= Work item =
Retype every line from the top of the entries down to the one with "Accessible from anywhere", both included, and skip the pictures.

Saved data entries
=-=-=-=-=
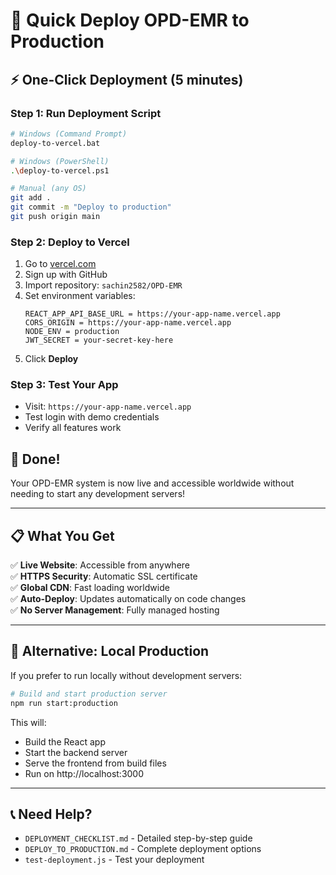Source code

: # 🚀 Quick Deploy OPD-EMR to Production

## ⚡ **One-Click Deployment (5 minutes)**

### **Step 1: Run Deployment Script**
```bash
# Windows (Command Prompt)
deploy-to-vercel.bat

# Windows (PowerShell)
.\deploy-to-vercel.ps1

# Manual (any OS)
git add .
git commit -m "Deploy to production"
git push origin main
```

### **Step 2: Deploy to Vercel**
1. Go to [vercel.com](https://vercel.com)
2. Sign up with GitHub
3. Import repository: `sachin2582/OPD-EMR`
4. Set environment variables:
   ```
   REACT_APP_API_BASE_URL = https://your-app-name.vercel.app
   CORS_ORIGIN = https://your-app-name.vercel.app
   NODE_ENV = production
   JWT_SECRET = your-secret-key-here
   ```
5. Click **Deploy**

### **Step 3: Test Your App**
- Visit: `https://your-app-name.vercel.app`
- Test login with demo credentials
- Verify all features work

## 🎉 **Done!**

Your OPD-EMR system is now live and accessible worldwide without needing to start any development servers!

---

## 📋 **What You Get**

✅ **Live Website**: Accessible from anywhere  
✅ **HTTPS Security**: Automatic SSL certificate  
✅ **Global CDN**: Fast loading worldwide  
✅ **Auto-Deploy**: Updates automatically on code changes  
✅ **No Server Management**: Fully managed hosting  

---

## 🔧 **Alternative: Local Production**

If you prefer to run locally without development servers:

```bash
# Build and start production server
npm run start:production
```

This will:
- Build the React app
- Start the backend server
- Serve the frontend from build files
- Run on http://localhost:3000

---

## 📞 **Need Help?**

- `DEPLOYMENT_CHECKLIST.md` - Detailed step-by-step guide
- `DEPLOY_TO_PRODUCTION.md` - Complete deployment options
- `test-deployment.js` - Test your deployment
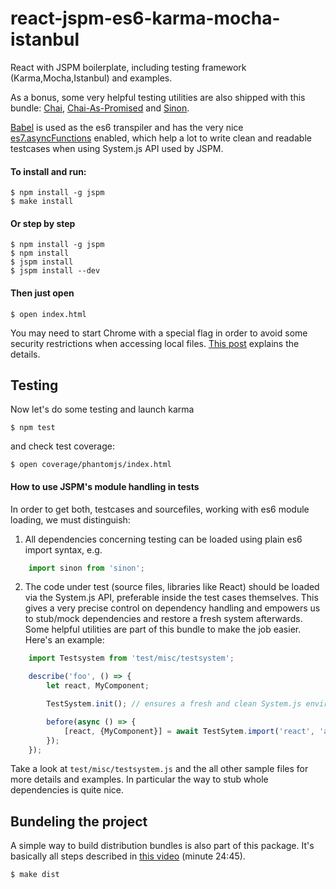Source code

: # react-jspm-es6-karma-mocha-istanbul
React with JSPM boilerplate, including testing framework (Karma,Mocha,Istanbul) and examples.

As a bonus, some very helpful testing utilities are also shipped with this bundle: [Chai](http://chaijs.com/), [Chai-As-Promised](https://github.com/domenic/chai-as-promised/) and [Sinon](http://sinonjs.org/).

[Babel](https://babeljs.io/) is used as the es6 transpiler and has the very nice [es7.asyncFunctions](https://github.com/lukehoban/ecmascript-asyncawait) enabled, which help a lot to write clean and readable testcases when using System.js API used by JSPM.

#### To install and run:

	$ npm install -g jspm
	$ make install

#### Or step by step

	$ npm install -g jspm
	$ npm install
	$ jspm install
	$ jspm install --dev

#### Then just open

	$ open index.html

You may need to start Chrome with a special flag in order to avoid some security restrictions when accessing local files. [This post](http://stackoverflow.com/questions/4819060/allow-google-chrome-to-use-xmlhttprequest-to-load-a-url-from-a-local-file) explains the details.

## Testing

Now let's do some testing and launch karma

	$ npm test
	
and check test coverage:

	$ open coverage/phantomjs/index.html

#### How to use JSPM's module handling in tests

In order to get both, testcases and sourcefiles, working with es6 module loading, we must distinguish:

1. All dependencies concerning testing can be loaded using plain es6 import syntax, e.g.

```js
	import sinon from 'sinon';
```

2. The code under test (source files, libraries like React) should be loaded via the System.js API, preferable inside the test cases themselves. This gives a very precise control on dependency handling and empowers us to stub/mock dependencies and restore a fresh system afterwards. Some helpful utilities are part of this bundle to make the job easier. Here's an example:

```js
	import Testsystem from 'test/misc/testsystem';

	describe('foo', () => {
		let react, MyComponent;

		TestSystem.init(); // ensures a fresh and clean System.js environment

		before(async () => {
			[react, {MyComponent}] = await TestSytem.import('react', 'app/components');
		});
	});
```
Take a look at `test/misc/testsystem.js` and the all other sample files for more details and examples. In particular the way to stub whole dependencies is quite nice.

## Bundeling the project

A simple way to build distribution bundles is also part of this package. It's basically all steps described in [this video](https://www.youtube.com/watch?v=NpMnRifyGyw) (minute 24:45).

	$ make dist
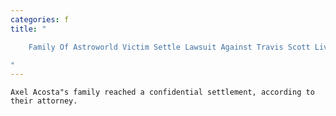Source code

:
 ```yaml
---
categories: f
title: "

    Family Of Astroworld Victim Settle Lawsuit Against Travis Scott Live Nation

"
---
```



    Axel Acosta"s family reached a confidential settlement, according to their attorney.

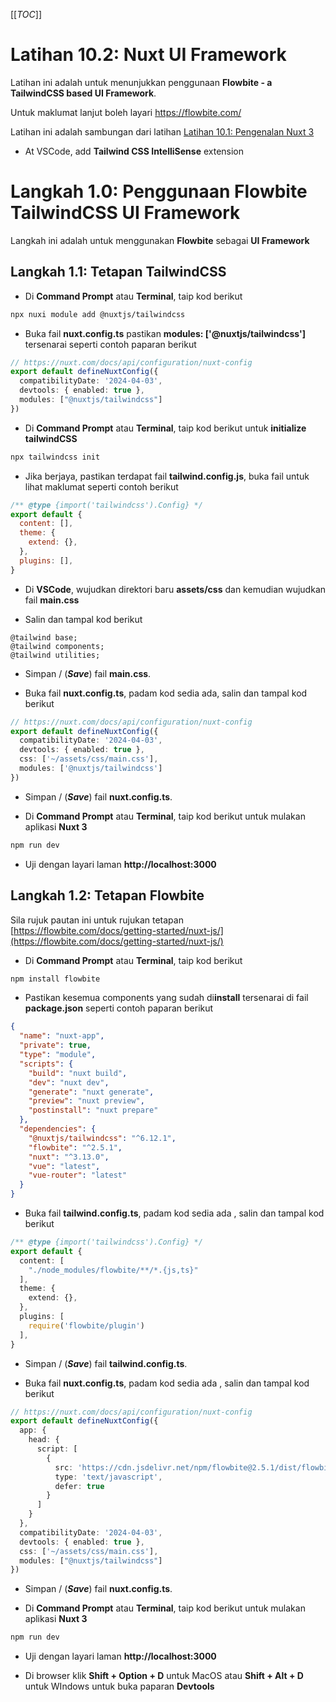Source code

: [[_TOC_]]

# Latihan 10.2: Nuxt UI Framework
Latihan ini adalah untuk menunjukkan penggunaan **Flowbite - a TailwindCSS based UI Framework**. 

Untuk maklumat lanjut boleh layari https://flowbite.com/

Latihan ini adalah sambungan dari latihan [Latihan 10.1: Pengenalan Nuxt 3](https://code.cloud-connect.asia/jdn/latihan-aplikasi-moden/-/blob/master/Latihan%2010%20-%20Nuxt.js/Latihan%2010.1%20-%20Pengenalan%20Nuxt%203.md)

* At VSCode, add **Tailwind CSS IntelliSense** extension

# Langkah 1.0: Penggunaan Flowbite TailwindCSS UI Framework
Langkah ini adalah untuk menggunakan **Flowbite** sebagai **UI Framework**

## Langkah 1.1: Tetapan TailwindCSS

* Di **Command Prompt** atau **Terminal**, taip kod berikut

```bash
npx nuxi module add @nuxtjs/tailwindcss
```
* Buka fail **nuxt.config.ts** pastikan **modules: ['@nuxtjs/tailwindcss']** tersenarai seperti contoh paparan berikut

```typescript
// https://nuxt.com/docs/api/configuration/nuxt-config
export default defineNuxtConfig({
  compatibilityDate: '2024-04-03',
  devtools: { enabled: true },
  modules: ["@nuxtjs/tailwindcss"]
})
```

* Di **Command Prompt** atau **Terminal**, taip kod berikut untuk **initialize tailwindCSS**

```bash
npx tailwindcss init
```

* Jika berjaya, pastikan terdapat fail **tailwind.config.js**, buka fail untuk lihat maklumat seperti contoh berikut

```js
/** @type {import('tailwindcss').Config} */
export default {
  content: [],
  theme: {
    extend: {},
  },
  plugins: [],
}

```

* Di **VSCode**, wujudkan direktori baru **assets/css** dan kemudian wujudkan fail **main.css**

* Salin dan tampal kod berikut

```
@tailwind base;
@tailwind components;
@tailwind utilities;
```

* Simpan / (_**Save**_) fail **main.css**.

* Buka fail **nuxt.config.ts**, padam kod sedia ada, salin dan tampal kod berikut

```ts
// https://nuxt.com/docs/api/configuration/nuxt-config
export default defineNuxtConfig({
  compatibilityDate: '2024-04-03',
  devtools: { enabled: true },
  css: ['~/assets/css/main.css'],
  modules: ['@nuxtjs/tailwindcss']
})
```
* Simpan / (_**Save**_) fail **nuxt.config.ts**.

* Di **Command Prompt** atau **Terminal**, taip kod berikut untuk mulakan aplikasi **Nuxt 3**

```bash
npm run dev
```

* Uji dengan layari laman **http://localhost:3000**

## Langkah 1.2: Tetapan Flowbite

Sila rujuk pautan ini untuk rujukan tetapan [https://flowbite.com/docs/getting-started/nuxt-js/](https://flowbite.com/docs/getting-started/nuxt-js/)

* Di **Command Prompt** atau **Terminal**, taip kod berikut

```bash
npm install flowbite
```

* Pastikan kesemua components yang sudah di**install** tersenarai di fail **package.json** seperti contoh paparan berikut

```json
{
  "name": "nuxt-app",
  "private": true,
  "type": "module",
  "scripts": {
    "build": "nuxt build",
    "dev": "nuxt dev",
    "generate": "nuxt generate",
    "preview": "nuxt preview",
    "postinstall": "nuxt prepare"
  },
  "dependencies": {
    "@nuxtjs/tailwindcss": "^6.12.1",
    "flowbite": "^2.5.1",
    "nuxt": "^3.13.0",
    "vue": "latest",
    "vue-router": "latest"
  }
}
```

* Buka fail **tailwind.config.ts**, padam kod sedia ada , salin dan tampal kod berikut

```ts
/** @type {import('tailwindcss').Config} */
export default {
  content: [
    "./node_modules/flowbite/**/*.{js,ts}"
  ],
  theme: {
    extend: {},
  },
  plugins: [
    require('flowbite/plugin')
  ],
}

```
* Simpan / (_**Save**_) fail **tailwind.config.ts**.

* Buka fail **nuxt.config.ts**, padam kod sedia ada , salin dan tampal kod berikut

```ts
// https://nuxt.com/docs/api/configuration/nuxt-config
export default defineNuxtConfig({
  app: {
    head: {
      script: [
        {
          src: 'https://cdn.jsdelivr.net/npm/flowbite@2.5.1/dist/flowbite.min.js',
          type: 'text/javascript',
          defer: true
        }
      ]
    }
  },
  compatibilityDate: '2024-04-03',
  devtools: { enabled: true },
  css: ['~/assets/css/main.css'],
  modules: ["@nuxtjs/tailwindcss"]
})

```

* Simpan / (_**Save**_) fail **nuxt.config.ts**.

* Di **Command Prompt** atau **Terminal**, taip kod berikut untuk mulakan aplikasi **Nuxt 3**

```bash
npm run dev
```

* Uji dengan layari laman **http://localhost:3000**

* Di browser klik **Shift + Option + D** untuk MacOS atau **Shift + Alt + D** untuk WIndows untuk buka paparan **Devtools**



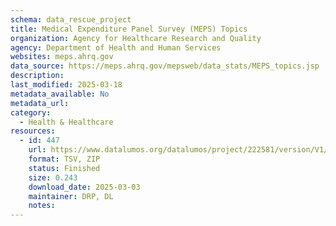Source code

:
 ```yaml
---
schema: data_rescue_project 
title: Medical Expenditure Panel Survey (MEPS) Topics
organization: Agency for Healthcare Research and Quality
agency: Department of Health and Human Services
websites: meps.ahrq.gov
data_source: https://meps.ahrq.gov/mepsweb/data_stats/MEPS_topics.jsp
description: 
last_modified: 2025-03-18
metadata_available: No
metadata_url: 
category:
  - Health & Healthcare 
resources:
  - id: 447
    url: https://www.datalumos.org/datalumos/project/222581/version/V1/view
    format: TSV, ZIP
    status: Finished
    size: 0.243
    download_date: 2025-03-03
    maintainer: DRP, DL
    notes: 
---
```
=-=-=-=-=
= Reply =
Source code

: # 🚀 Quick Deploy OPD-EMR to Production

## ⚡ **One-Click Deployment (5 minutes)**

### **Step 1: Run Deployment Script**
```bash
# Windows (Command Prompt)
deploy-to-vercel.bat

# Windows (PowerShell)
.\deploy-to-vercel.ps1

# Manual (any OS)
git add .
git commit -m "Deploy to production"
git push origin main
```

### **Step 2: Deploy to Vercel**
1. Go to [vercel.com](https://vercel.com)
2. Sign up with GitHub
3. Import repository: `sachin2582/OPD-EMR`
4. Set environment variables:
   ```
   REACT_APP_API_BASE_URL = https://your-app-name.vercel.app
   CORS_ORIGIN = https://your-app-name.vercel.app
   NODE_ENV = production
   JWT_SECRET = your-secret-key-here
   ```
5. Click **Deploy**

### **Step 3: Test Your App**
- Visit: `https://your-app-name.vercel.app`
- Test login with demo credentials
- Verify all features work

## 🎉 **Done!**

Your OPD-EMR system is now live and accessible worldwide without needing to start any development servers!

---

## 📋 **What You Get**

✅ **Live Website**: Accessible from anywhere  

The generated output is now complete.